John-

No sweat, the company I was working for was bought and the buying company
decided that they needed to use Tibco, because it was "bigger", more
expensive and took longer to implement projects.  (Yeah, it didn't make any
sense to me either, but they were "striving to be average" so I guess that's
good enough.)

We had a few issues with early versions in the 2.x series, but after 3.0
things really stabilized to what I considered to be "Enterprise Ready". 
When you implement clustering, the underlying technology piece that is used
is ActiveMQ, which has been around a long time and is very stable and
performs at a very high level.   I do not have any performance
considerations whatsoever with ServiceMix 3.x.  The only limitation I ever
experienced was with as our back-end persistence database that was running
on a slightly under powered server.  With a 2 server 2 CPU setup, we could
have easily quadrupled our message handling.   ServiceMix 3.x is very
serviceable, and I imagine most knowledge gained on ServiceMix 3.x will be
applicable for 4.x.  

As far as interfaces go, we used mostly HTTP, and SOAP.  I've personally
worked with the CXF, Camel, WSN, EIP and FTP modules with success.  The
components are all very similar to config/setup, and you always have the
option of going straight Java beans as a fall back.  In a previous life, I
used Axis on Tomcat for SOAP Web Services, but have started using CXF on
ServiceMix instead.  There are a lot of advantages to this, one being that
consuming services between each other is a lot easier.
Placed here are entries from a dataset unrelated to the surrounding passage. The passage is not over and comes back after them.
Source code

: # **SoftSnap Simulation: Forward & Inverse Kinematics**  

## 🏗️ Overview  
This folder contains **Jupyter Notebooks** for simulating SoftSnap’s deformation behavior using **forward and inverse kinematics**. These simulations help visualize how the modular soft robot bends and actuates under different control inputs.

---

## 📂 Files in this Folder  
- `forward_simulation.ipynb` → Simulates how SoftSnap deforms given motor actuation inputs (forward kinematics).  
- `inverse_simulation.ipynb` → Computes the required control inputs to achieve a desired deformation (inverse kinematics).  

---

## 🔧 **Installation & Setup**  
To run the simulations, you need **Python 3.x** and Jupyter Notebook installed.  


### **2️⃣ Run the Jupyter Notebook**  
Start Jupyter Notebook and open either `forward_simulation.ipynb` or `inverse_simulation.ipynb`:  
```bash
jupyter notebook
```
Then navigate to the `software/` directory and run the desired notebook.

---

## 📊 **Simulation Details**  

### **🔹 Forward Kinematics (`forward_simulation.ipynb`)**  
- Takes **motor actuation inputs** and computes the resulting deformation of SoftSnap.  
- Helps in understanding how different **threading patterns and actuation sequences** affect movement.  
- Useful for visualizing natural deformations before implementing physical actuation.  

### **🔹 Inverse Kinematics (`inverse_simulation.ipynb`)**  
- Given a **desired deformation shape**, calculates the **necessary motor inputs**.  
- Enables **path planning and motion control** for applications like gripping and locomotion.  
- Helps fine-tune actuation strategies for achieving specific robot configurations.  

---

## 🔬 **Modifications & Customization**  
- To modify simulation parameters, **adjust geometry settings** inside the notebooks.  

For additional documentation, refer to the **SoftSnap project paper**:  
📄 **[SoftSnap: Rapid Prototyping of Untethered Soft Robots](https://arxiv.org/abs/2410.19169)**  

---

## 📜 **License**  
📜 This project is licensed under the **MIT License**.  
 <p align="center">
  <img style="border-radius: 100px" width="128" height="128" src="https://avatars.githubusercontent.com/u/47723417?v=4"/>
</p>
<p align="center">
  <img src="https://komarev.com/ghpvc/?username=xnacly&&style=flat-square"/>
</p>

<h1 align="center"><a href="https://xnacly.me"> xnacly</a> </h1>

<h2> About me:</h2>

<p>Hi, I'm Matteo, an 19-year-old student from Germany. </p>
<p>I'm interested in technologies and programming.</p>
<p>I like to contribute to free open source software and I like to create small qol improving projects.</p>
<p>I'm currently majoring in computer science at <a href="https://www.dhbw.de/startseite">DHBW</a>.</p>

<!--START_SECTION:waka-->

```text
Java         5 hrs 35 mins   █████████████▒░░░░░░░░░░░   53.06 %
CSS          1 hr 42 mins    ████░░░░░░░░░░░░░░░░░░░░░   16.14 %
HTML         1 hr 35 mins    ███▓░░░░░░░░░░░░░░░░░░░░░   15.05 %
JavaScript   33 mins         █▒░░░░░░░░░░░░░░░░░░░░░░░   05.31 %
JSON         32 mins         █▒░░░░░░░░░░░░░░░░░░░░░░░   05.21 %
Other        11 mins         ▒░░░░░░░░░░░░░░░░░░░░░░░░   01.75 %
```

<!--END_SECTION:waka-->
The learning curve with ServiceMix is the project skeleton-- how to build a
project to deploy on the platform.  Maven makes things easier, and the
ServiceMix examples give you a good baseline to work from.  I hope you don't
think that building projects on ServiceMix is hard, because it is a "large"
project.  Once you get the first one going, it is smooth sailing.

I've used Weblogic Integration Platform, Tibco, and WebMethods.  ServiceMix
performs on par or better than all of them.  ServiceMix's tooling is a bit
behind, but once you get ServiceMix running under Eclipse, and remote
debugging working, you are home free.  (Tip:  Use a Maven Eclipse plugin and
all your library dependency issues will magically disappear).  

Most of the tuning parameters are at the JVM layer, and if you need to tweak
thread pools, you can do that easily through any JMX console.  Here are my
JVM parameters that I add to the bin/servicemix startup script:

-Xmx1024M -Xms512M -XX:MaxPermSize=256m -server

-XX:MaxPermSize is important if you are anticipating a lot of requests via
many parallel threads.  ServiceMix enables JMX by default, so I add a JVM
Service adapter to Hyperic to monitor the memory pool usage.  This helps
identify memory leaks and/or performance tuning issues.

What types of projects are you looking to implement?  Can you share any
details about anticipated load, etc?